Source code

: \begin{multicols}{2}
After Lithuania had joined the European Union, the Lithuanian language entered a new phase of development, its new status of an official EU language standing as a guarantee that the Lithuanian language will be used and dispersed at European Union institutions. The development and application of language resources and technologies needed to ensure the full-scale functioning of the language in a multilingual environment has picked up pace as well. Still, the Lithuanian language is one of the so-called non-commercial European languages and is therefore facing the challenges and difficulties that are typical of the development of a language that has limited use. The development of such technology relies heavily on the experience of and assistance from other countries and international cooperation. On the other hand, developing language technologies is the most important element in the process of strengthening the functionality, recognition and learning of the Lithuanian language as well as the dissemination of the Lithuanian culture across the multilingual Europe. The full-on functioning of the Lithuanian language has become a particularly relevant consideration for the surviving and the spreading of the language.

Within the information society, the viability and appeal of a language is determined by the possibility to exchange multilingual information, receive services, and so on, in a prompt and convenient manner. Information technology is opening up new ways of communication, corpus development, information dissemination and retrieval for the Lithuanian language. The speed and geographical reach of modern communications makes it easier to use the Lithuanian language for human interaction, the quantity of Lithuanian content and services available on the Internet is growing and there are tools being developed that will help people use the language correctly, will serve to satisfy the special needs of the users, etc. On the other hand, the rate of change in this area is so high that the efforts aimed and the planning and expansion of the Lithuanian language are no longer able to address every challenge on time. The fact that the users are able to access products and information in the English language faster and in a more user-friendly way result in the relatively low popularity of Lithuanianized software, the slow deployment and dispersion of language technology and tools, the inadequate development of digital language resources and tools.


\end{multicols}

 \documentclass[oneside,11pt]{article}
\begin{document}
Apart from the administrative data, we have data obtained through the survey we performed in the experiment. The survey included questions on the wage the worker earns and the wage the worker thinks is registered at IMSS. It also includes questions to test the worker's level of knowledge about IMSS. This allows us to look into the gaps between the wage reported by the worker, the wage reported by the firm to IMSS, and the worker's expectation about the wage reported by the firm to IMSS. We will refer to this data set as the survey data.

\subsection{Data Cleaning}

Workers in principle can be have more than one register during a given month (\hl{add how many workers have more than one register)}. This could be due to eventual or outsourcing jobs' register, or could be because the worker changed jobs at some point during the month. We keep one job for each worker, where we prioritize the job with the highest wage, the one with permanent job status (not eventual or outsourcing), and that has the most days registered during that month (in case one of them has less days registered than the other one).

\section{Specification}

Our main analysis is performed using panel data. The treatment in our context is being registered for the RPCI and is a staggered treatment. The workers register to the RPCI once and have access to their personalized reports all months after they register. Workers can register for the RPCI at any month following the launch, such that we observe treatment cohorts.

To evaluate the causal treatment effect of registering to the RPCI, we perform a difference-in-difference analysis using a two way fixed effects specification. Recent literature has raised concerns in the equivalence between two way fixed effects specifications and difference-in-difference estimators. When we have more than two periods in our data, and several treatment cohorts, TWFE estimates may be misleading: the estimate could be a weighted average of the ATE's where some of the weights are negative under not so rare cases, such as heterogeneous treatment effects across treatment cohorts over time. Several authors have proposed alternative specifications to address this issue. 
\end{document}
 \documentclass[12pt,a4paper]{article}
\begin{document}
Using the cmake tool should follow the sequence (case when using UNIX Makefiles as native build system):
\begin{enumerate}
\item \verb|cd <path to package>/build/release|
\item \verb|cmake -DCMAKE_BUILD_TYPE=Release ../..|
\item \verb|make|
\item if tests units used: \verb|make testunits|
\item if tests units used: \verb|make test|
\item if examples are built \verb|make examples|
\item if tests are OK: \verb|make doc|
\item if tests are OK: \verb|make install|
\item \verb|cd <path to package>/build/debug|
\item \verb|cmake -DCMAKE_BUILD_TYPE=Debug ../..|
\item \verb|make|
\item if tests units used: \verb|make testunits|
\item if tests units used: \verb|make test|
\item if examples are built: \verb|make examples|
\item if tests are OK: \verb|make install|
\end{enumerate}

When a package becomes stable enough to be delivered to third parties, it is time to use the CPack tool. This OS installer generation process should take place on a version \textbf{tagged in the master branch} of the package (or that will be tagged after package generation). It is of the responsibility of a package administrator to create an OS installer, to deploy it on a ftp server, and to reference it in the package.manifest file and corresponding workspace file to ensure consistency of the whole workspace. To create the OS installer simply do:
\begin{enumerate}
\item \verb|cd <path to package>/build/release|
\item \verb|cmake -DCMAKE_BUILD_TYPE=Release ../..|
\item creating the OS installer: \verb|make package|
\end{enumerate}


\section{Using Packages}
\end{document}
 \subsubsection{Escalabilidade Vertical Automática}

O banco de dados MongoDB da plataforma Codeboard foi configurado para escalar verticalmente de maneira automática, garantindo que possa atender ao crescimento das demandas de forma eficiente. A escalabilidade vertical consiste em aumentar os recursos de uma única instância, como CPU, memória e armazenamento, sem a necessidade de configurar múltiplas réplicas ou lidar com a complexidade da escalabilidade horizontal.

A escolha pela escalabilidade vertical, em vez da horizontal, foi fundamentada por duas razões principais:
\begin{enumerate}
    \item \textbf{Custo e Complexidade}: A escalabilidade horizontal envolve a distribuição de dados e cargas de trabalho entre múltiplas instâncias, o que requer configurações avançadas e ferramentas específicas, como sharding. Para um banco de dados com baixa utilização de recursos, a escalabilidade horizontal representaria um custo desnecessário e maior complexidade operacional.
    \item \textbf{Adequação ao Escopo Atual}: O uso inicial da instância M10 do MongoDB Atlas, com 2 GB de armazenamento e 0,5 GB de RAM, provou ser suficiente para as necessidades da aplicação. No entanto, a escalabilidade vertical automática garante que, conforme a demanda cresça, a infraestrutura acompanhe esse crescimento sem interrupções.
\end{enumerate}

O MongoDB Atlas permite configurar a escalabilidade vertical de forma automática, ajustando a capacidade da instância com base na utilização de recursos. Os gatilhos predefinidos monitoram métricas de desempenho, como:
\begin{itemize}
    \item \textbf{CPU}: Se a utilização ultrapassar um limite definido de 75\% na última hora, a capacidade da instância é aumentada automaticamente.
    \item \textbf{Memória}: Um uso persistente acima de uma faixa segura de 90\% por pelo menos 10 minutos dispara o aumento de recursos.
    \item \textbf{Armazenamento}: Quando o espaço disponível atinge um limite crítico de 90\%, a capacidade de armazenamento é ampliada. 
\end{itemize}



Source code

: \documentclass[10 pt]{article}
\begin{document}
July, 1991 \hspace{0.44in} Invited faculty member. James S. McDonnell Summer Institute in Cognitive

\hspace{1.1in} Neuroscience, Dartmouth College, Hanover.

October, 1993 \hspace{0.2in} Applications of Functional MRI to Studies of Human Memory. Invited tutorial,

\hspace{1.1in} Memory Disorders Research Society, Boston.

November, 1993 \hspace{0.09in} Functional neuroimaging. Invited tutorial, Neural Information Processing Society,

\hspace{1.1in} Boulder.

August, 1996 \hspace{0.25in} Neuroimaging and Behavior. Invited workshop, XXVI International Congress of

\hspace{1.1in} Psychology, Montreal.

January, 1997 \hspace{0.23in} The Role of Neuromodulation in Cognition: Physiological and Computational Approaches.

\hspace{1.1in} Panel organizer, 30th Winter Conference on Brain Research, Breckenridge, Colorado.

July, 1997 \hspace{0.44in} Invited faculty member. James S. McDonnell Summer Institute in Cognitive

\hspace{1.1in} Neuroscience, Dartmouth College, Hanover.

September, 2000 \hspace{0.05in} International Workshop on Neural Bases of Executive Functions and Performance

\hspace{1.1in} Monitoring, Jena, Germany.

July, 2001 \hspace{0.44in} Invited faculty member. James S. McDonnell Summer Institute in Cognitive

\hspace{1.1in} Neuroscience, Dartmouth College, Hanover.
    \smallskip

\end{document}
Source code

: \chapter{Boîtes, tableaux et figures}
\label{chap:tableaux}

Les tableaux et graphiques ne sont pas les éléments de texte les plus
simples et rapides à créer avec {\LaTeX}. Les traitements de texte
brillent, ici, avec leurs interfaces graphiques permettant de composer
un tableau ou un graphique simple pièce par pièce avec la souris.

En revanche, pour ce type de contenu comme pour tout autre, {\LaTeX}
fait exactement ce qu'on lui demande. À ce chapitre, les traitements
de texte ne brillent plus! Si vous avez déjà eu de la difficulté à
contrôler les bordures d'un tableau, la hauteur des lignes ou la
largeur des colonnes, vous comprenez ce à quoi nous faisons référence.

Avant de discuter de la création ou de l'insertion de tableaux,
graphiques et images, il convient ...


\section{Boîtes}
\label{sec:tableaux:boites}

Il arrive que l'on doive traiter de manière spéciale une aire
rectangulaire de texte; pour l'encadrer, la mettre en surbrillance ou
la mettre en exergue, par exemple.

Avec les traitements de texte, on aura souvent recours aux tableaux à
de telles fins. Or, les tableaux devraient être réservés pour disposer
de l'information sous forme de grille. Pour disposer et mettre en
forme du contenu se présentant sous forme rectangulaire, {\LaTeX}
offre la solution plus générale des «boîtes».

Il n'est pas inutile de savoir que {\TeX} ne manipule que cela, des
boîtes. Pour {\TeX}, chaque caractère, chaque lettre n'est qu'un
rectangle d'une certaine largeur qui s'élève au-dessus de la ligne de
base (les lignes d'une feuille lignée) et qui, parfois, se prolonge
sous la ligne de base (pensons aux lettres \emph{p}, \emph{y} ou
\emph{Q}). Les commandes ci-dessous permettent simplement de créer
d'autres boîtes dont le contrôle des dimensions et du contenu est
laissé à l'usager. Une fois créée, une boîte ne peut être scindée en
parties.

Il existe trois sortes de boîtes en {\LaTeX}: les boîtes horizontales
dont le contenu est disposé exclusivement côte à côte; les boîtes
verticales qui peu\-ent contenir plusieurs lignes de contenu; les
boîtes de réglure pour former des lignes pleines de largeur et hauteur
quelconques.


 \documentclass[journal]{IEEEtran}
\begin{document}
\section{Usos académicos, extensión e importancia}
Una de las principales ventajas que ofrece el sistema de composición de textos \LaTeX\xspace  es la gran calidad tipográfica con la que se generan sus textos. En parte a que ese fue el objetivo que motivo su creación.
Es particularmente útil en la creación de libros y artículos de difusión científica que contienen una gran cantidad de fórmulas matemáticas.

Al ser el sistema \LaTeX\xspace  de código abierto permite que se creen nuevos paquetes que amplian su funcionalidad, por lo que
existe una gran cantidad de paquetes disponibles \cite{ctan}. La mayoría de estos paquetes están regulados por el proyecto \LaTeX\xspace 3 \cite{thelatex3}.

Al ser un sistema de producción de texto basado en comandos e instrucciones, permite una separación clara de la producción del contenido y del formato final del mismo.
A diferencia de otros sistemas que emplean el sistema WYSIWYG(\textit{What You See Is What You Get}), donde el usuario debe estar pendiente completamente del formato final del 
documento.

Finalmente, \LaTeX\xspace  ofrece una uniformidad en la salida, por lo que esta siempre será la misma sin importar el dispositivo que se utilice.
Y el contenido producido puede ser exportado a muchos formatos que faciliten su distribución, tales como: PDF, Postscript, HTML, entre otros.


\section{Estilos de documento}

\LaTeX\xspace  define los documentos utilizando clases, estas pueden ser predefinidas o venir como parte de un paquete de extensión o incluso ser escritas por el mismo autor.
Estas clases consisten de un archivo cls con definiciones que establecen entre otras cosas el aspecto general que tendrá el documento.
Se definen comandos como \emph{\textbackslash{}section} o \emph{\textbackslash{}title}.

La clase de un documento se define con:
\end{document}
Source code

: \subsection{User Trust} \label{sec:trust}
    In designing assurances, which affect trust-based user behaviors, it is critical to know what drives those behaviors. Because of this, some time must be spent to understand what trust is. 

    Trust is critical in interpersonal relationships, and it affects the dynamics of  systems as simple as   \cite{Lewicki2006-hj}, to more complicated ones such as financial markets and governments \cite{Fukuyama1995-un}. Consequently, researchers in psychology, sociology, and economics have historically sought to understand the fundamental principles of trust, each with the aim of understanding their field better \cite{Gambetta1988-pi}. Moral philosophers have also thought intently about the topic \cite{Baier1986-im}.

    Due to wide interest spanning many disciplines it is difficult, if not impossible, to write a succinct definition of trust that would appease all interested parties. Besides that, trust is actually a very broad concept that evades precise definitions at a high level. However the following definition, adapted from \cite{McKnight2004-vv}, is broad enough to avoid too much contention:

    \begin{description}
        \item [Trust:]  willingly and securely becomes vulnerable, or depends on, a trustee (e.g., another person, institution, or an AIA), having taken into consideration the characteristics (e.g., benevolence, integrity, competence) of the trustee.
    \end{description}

*Exercise directions*
Which lines of the material contain the string "complexidade"? List each of them.

*Written solution*
O banco de dados MongoDB da plataforma Codeboard foi configurado para escalar verticalmente de maneira automática, garantindo que possa atender ao crescimento das demandas de forma eficiente. A escalabilidade vertical consiste em aumentar os recursos de uma única instância, como CPU, memória e armazenamento, sem a necessidade de configurar múltiplas réplicas ou lidar com a complexidade da escalabilidade horizontal.
    \item \textbf{Custo e Complexidade}: A escalabilidade horizontal envolve a distribuição de dados e cargas de trabalho entre múltiplas instâncias, o que requer configurações avançadas e ferramentas específicas, como sharding. Para um banco de dados com baixa utilização de recursos, a escalabilidade horizontal representaria um custo desnecessário e maior complexidade operacional.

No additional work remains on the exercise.